The diversity of Deer

The cervids include deer and their allies, including familiar moose, elk, and caribou. Member of this family occupy a wide range of habitats, from arctic tundras to tropical forests, and native species of cervids can be found over most of the world except Africa south of the Sahara, Australia, and Antarctica. Cervids range in body size from the very small Andean Pudu (around 10 kg) to the very large moose of North America and Europe (800 kg). They are hunted for sport, for meat, and for their hides. Reindeer are important domestic animals in the far north. Several species have nearly been extirpated. A few others have been introduced far outside their natural ranges, often to the detriment of native species. (Fox and Myers 2001)


Cervids have a four chambered stomach. They ruminate ("chew their cud") and use bacterial fermentation to help digest their food. Most species are browsers, but some include a substantial proportion of graze in their diets. Nonetheless, in the tropics, diet of rainforest deer comprises a large proportion of fallen fruit gathered on the ground when arboreal frugivores forage . In neotropical forest, Gayot et al. (2004) analysed the diets of the two Amazonian brocket deer (the red brocket Mazama americana - below - and the grey brocket M. gouazoubira).

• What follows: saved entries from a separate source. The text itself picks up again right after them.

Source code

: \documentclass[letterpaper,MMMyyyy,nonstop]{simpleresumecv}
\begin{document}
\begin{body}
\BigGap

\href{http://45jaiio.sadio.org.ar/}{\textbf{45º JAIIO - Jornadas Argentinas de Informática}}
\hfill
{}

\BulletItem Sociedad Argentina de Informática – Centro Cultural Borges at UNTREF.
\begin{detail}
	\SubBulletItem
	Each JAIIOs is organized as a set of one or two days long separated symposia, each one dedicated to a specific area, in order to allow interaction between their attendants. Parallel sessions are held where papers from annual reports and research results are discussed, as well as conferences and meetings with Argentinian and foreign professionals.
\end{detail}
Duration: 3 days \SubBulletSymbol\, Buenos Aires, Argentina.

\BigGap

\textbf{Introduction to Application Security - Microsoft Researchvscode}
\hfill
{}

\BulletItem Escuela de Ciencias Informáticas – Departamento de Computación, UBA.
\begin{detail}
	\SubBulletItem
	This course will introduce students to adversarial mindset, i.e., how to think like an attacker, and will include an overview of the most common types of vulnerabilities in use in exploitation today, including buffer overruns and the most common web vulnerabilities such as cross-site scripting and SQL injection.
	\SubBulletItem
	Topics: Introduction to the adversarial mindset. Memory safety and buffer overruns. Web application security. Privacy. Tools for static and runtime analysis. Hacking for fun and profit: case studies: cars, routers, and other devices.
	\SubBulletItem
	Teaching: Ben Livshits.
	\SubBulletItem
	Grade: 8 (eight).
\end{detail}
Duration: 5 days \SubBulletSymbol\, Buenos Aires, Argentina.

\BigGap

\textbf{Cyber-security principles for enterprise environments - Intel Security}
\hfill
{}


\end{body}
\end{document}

They are mainly frugivore-granivores, even during the annual period of fruit scarcity, and both rely heavily on fruits and seeds, but overcome the fall in fruit availability by eating significant quantities of fibres, leaves and flowers, particularly the red brocket.

(Photo top : Chital feeding on Ziziphus xylopyrus fruits. © Soumya Prasad)


Malo and Suárez (1995) analyses seed dispersal by fallow deer (Dama dama) and red deer (Cervus elaphus) in a Mediterranean dehesa (open woodland used for hunting and ranching) during the seeding season, and observed that herbivores disperse many seeds (spring averages are 6–15 seeds per gram of dry dung and maxima of 25–70) from a large number of species (totals between 52 and 78). Mouissie et al. (2005) observed that 24 out of 25 seeds survived ingestion and defecation by captive Fallow Deer, and that the ecological correlates of seed survival (e.g. seed mass × variance of seed dimensions) can help to estimate the ability of plant species to disperse seeds over long distances (see also Pakeman and Small 2009).

In the tropics, Kitamura et al. (2002) studied interactions between fleshy fruits and frugivores in a tropical seasonal forest in Kbao Yai National Park, Thailand. As observed elsewhere in Southeast Asia, frugivores consumed small fruits and large, soft fruits with many small seeds are consumed by a wide spectrum of frugivores while larger fruits with a single large seed are consumed by relatively few potential dispersers such as sambar deer (Rusa unicolor), and red muntjac deer (Muntiacus muntjak, above © J. Broadie). These two deer dispersed by seeds that are 17.5 x 10.6 in length and width (Forget et al. 2007). Broadie et al. (2009) further compared the influence of the two deers on the demography of a shared host tree in Thailand, Choerospondias axillaris (Anacardiaceae). While sambar deposited many seeds under female tree canopies, muntjac were the only disperser to move seeds to open microhabitats, where C. axillaris seed germination, seedling survival, and initial growth are enhanced. Muntjac, by taking some of the seeds to open microhabitats, are projected to have a greater positive impact on C. axillaris demography than either sambar. At Rajaji National Park, northwest India, Prasad et al. (2004, 2006) found that Phyllanthus emblica fruits (right) were consumed by chital  (Axis axis) and red muntjac deer, the former being the most frequently observed frugivore of P. emblica than the later, and later regurgitated  (or spitting) at bedding sites, thus dispersing seeds away from parent.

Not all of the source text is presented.